Larry Brown, president of the Washington State Labor Council (WSLC), announced March 8 he’s retiring and won’t seek a second term when his current four-year term expires at the end of 2022.
The state labor federation’s number two officer, secretary-treasurer April Sims announced that same day that she’s running to succeed Brown as president, and will campaign with Cherika Carter to take her place as secretary-treasurer. Brown is endorsing both their candidacies.
Shannon Myers, a WSLC vice president and president of the Southwest Washington Central Labor Council, also announced March 8 that she will run for secretary-treasurer.
WSLC is the state’s AFL-CIO, a federation of 600 local unions representing about 450,000 members. Its role is to coordinate union electoral and political campaigns, among other duties.
Brown became WSLC president after winning a close contest in late 2018, getting slightly more support from affiliates than Lynne Dodson, who was WSLC secretary-treasurer at the time. Brown got his start in the union movement as a Machinist member at Boeing in 1983, became a union business representative at Machinists District Council 751 in 1997, and later served 12 years as the union’s political director.

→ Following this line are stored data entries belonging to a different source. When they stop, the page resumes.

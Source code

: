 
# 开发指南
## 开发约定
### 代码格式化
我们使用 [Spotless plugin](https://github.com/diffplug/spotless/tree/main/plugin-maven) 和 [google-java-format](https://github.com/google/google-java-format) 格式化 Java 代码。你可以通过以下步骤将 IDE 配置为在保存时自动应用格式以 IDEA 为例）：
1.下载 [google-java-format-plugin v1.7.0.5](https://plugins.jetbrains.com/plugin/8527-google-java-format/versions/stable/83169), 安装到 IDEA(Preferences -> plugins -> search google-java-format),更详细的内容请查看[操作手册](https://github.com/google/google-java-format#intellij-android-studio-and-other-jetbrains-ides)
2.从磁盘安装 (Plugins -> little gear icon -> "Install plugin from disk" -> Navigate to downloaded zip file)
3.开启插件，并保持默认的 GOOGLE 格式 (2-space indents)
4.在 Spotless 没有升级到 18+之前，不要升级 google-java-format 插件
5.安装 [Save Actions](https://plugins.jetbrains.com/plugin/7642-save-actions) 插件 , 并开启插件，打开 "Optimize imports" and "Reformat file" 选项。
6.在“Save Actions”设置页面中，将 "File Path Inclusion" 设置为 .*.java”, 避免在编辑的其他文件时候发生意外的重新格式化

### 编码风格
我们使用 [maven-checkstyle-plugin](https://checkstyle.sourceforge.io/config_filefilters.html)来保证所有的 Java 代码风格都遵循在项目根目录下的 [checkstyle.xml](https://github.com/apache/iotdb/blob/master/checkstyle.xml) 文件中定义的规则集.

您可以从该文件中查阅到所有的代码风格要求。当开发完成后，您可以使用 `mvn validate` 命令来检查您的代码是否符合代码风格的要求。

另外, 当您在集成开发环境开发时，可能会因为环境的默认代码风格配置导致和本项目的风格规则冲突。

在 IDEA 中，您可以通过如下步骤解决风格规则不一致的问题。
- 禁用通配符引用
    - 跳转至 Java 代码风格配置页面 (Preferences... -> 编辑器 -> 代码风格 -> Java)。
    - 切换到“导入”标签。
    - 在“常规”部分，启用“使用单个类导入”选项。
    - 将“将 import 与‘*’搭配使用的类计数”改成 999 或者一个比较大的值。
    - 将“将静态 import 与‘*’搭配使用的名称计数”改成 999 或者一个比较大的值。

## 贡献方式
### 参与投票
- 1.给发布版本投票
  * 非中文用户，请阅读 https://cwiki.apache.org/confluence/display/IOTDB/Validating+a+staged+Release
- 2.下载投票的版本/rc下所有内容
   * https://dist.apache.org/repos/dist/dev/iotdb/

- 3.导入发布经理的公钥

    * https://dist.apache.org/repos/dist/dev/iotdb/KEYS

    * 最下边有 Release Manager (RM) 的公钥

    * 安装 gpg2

“It is time to clear the way for the next generation of leaders,” Brown said in an online post explaining his decision to retire.
Sims got her start in the union movement in 2002 as a member of Washington Federation of State Employees, AFSCME Council 28. She became shop steward, union officer, and eventually the union’s legislative and political action field coordinator. In 2015 she went to work as WSLC’s political director, and stayed there until she was elected secretary-treasurer in 2018.
Carter was a field representative for the Ohio AFL-CIO and came to Washington in 2018 when she was hired by WSLC as field mobilization director. She succeeded Sims as WSLC’s political director in August 2019.
Myers is a member of Machinists Woodworkers Local Lodge W536 dating back to her time as a union service marketer at Sunrise Dental, and was president and recording secretary at the local. She’s served as president of the Southwest Washington Central Labor Council for hte last 14 years and is one of 20 WSLC vice presidents.
Myers and Carter could be in for a long campaign, with plenty of time to differentiate their plans and their records. At WSLC’s July 19-21 convention in Wenatchee, delegates will elect an Elections Committee. Voting will then take place in December, and affiliates will cast votes in proportion to the per capita dues they contribute to the federation.